Mais pris à la gorge par les contraintes économiques, les gouvernements ont rechigné à réimposer des mesures drastiques, optant souvent pour des limitations d’horaires des restaurants et autres bars.

Avant même la pandémie, les Balkans recensaient des densités de médecins parmi les plus faibles d’Europe, selon l’Organisation de mondiale de la santé.

Aujourd’hui, les effectifs médicaux sont encore réduits par les contaminations.

En Serbie, un total de 2000 d’entre eux a dû s’auto-isoler alors même que les hôpitaux sont submergés.

« Je n’ai jamais rien expérimenté de tel de toute ma carrière », s’est exclamé vendredi sur la télévision N1, la voix tremblante, Rade Panic, président d’un syndicat de médecins serbes.

« Je n’avais pas de place pour les patients considérés comme jeunes médicalement, je n’avais nulle part où les transférer », poursuit cet anesthésiste qui travaille dans la « zone rouge » d’un hôpital COVID-19.

« Des contacts »

Belgrade n’a plus de lits d’hôpitaux disponibles et les autorités se pressent pour faire sortir de terre deux établissements flambants neufs.

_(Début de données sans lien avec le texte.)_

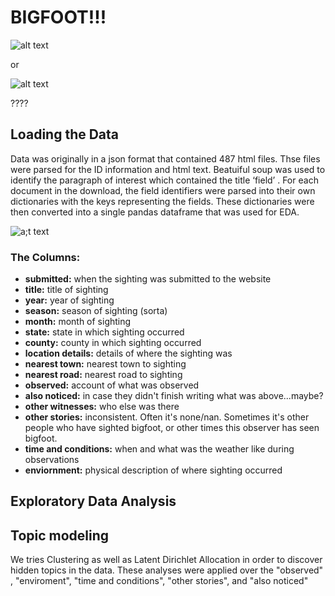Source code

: # BIGFOOT!!!

![alt text](http://groomsadvice.com/wp-content/uploads/2010/07/bigfoot-monster-truck.jpg "Bigfoot Truck")

or 

![alt text](https://dehayf5mhw1h7.cloudfront.net/wp-content/uploads/sites/816/2019/06/07102723/Big-Foot-1-832-832x476.jpg "Bigfoot Creature")

????

## Loading the Data

Data was originally in a json format that contained 487 html files.  Thse files were parsed for the ID information and html text.  Beatuiful soup was used to identify the paragraph of interest which contained the title ‘field’ .  For each document in the download, the field identifiers were parsed into their own dictionaries with the keys representing the fields.  These dictionaries were then converted into a single pandas dataframe that was used for EDA.

![a;t text](https://github.com/scottfeldmanpeabody/dsi-unsupervised-case-study/blob/master/images/dataframe.png "df")

### The Columns:
* __submitted:__ when the sighting was submitted to the website
* __title:__ title of sighting
* __year:__ year of sighting
* __season:__	season of sighting (sorta)
* __month:__ month of sighting
* __state:__ state in which sighting occurred
* __county:__ county in which sighting occurred
* __location details:__ details of where the sighting was
* __nearest town:__ nearest town to sighting
* __nearest road:__ nearest road to sighting
* __observed:__ account of what was observed
* __also noticed:__ in case they didn't finish writing what was above...maybe?
* __other witnesses:__ who else was there
* __other stories:__ inconsistent. Often it's none/nan. Sometimes it's other people who have sighted bigfoot, or other times this observer has seen bigfoot.
* __time and conditions:__ when and what was the weather like during observations
* __enviornment:__ physical description of where sighting occurred


## Exploratory Data Analysis

## Topic modeling

We tries Clustering as well as Latent Dirichlet Allocation in order to discover hidden topics in the data. These analyses were applied over  the "observed" , "enviroment", "time and conditions", "other stories", and "also noticed"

Le Kosovo, où la pénurie de médecins obligeait avant même la crise les habitants à aller dans les pays voisins, envisage de transformer d’anciens hôtels en hôpitaux de fortune.

Veprim Morina, 33 ans, coach sportif, a été refoulé d’un hôpital de Pristina après avoir contracté le virus.

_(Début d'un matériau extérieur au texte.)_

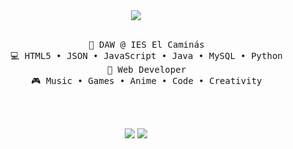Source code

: <div align="center">
<img src="https://readme-typing-svg.demolab.com?font=Inconsolata&weight=500&size=40&duration=6000&pause=1000&color=A7A459&center=true&vCenter=true&multiline=true&repeat=false&random=false&width=1000&height=100&lines=Hola,+soy+Guillermo+Morcillo+Carmona;Estudiante+de+Desarrollo+de+Aplicaciones+Web" />
<br><br>
<pre>
    💼 DAW @ IES El Caminás
    💻 HTML5 • JSON • JavaScript • Java • MySQL • Python
    📖 Web Developer
    🎮 Music • Games • Anime • Code • Creativity
</pre>
<br><br>

    
[![](https://img.shields.io/badge/linkedin-0a66c2)](https://www.linkedin.com/in/guillermo-morcillo-carmona-a4887b312/)
[![](https://img.shields.io/badge/instagram-0a66c2)](https://www.linkedin.com/in/guillermo-morcillo-carmona-a4887b312/)

</div>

Le médecin « m’a dit de prendre mes médicaments chez moi », dit-il à l’AFP.

Il a réussi à trouver une infirmière à domicile, comme le font tous ceux qui en ont les moyens. Pour avoir un lit d’hôpital, il faut avoir des « contacts » et « beaucoup de chance ».

En Albanie voisine, au moins 300 patients fortunés ont pris des vols médicalisés pour l’étranger, en particulier en Turquie, des séjours sanitaires à plusieurs dizaines de milliers d’euros.

Le gouvernement de Macédoine du Nord réquisitionne pour sa part les hôpitaux privés, les établissements publics étant débordés.

« Cela devient de plus en plus dur », a déclaré le ministre de la Santé Venko Filipce la semaine dernière.

Abonnés absents

Devant des cliniques de Skopje, les familles des patients apportent de la nourriture et parfois des médicaments.

« La catastrophe. La désorganisation. Personne ne répond au téléphone des heures durant », raconte un homme qui tente d’obtenir des informations sur un proche. Le personnel médical « se bat mais ils ne peuvent pas tout faire ».

Dans la clinique d’infectiologie de Pristina, pleine à ras bord, les familles prêtent aussi main forte. « Ce n’est peut-être pas idéal à cause du danger mais le grand nombre de patients et le petit nombre de médecins obligent les familles à rester (avec les patients) », dit Jehona Zhitia, qui s’occupe de son mari malade.

Les médecins croates ont également mis en garde contre la pénurie de personnels et d’équipements, dans une lettre signée par six organisations professionnelles. Plus de 2100 malades sont hospitalisés et le système « s’effondrera » si ce chiffre atteint 3000, préviennent-ils.

Les autorités de la région sont prises entre l’urgence sanitaire et la nécessité de protéger des économies fragiles.

« Nous sommes trop pauvres pour répéter deux fois la totalité » des restrictions, souligne l’économiste croate Ljubo Jurcic.

En Bosnie, tout ou presque reste ouvert, commerces, cinémas ou salles de gym, le pays ne pouvant financer des mesures d’aide aux entreprises ou leurs employés.

Jasmina Smajic, cheffe des équipes soignant les cas les plus difficiles à l’hôpital de Tuzla, voudrait plus de mesures, craignant des « conséquences catastrophiques ».

Elle place toutes ses espérances dans les vaccins.

« Le vaccin me donne de l’espoir, s’il est accessible dans pas trop longtemps ».